C’est toujours une question de dates !

 

Quand on est en plein hiver, on sait qu’au mieux la fin du mois de mars verra les frimas reculer au nord de l’Europe et qu’au même moment le blé sortira de terre et le colza et les amandiers fleuriront. C’est lié à la rotation de la terre autour du soleil avec bizarrement son axe de rotation incliné par rapport à son orbite.

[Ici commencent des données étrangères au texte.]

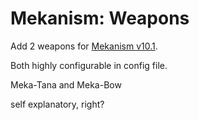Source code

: # Mekanism: Weapons
Add 2 weapons for [Mekanism v10.1](https://www.curseforge.com/minecraft/mc-mods/mekanism).

Both highly configurable in config file.

Meka-Tana and Meka-Bow

self explanatory, right?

En politique, la France a décidé d’une rotation de cinq ans avec un axe de rotation penché à gauche et une demi-saison ponctuée par des élections municipales et européennes, si j’ai bonne mémoire. Tant qu’à faire, puisque le printemps arrivera bien un jour, les politiciens au pouvoir jouent sur les dates pour atteindre leurs objectifs, ces objectifs qu’ils avaient promis à leurs électeurs pour tout de suite. Par exemple, le non-cumul des mandats (contre lequel la gauche alors dans l’opposition avait voté contre) annoncé par le candidat à la Présidence ne se concrétisera finalement qu’en 2017, et pour cause : pour se plier à une telle loi, nos politiciens, de droite comme de gauche, devront accepter en premier lieu une diminution drastique de leurs émoluments et ensuite perdre éventuellement les sièges qu’ils abandonneront à l’occasion d’élections partielles, le mécontentement étant tellement criant qu’ils risqueraient de perdre beaucoup de plumes si le Marquis de l’Elysée décidait in fine de faire passer cette loi (il ne la fera pas passer, il n’en est plus à un désaveu près). Donc le non-cumul est repoussé à 2017 mais encore faudra-t-il que les politiciens renoncent courageusement à tous leurs avantages car après tout ils décident pour eux-mêmes et se moquent dans ce cas de figure de leurs électeurs.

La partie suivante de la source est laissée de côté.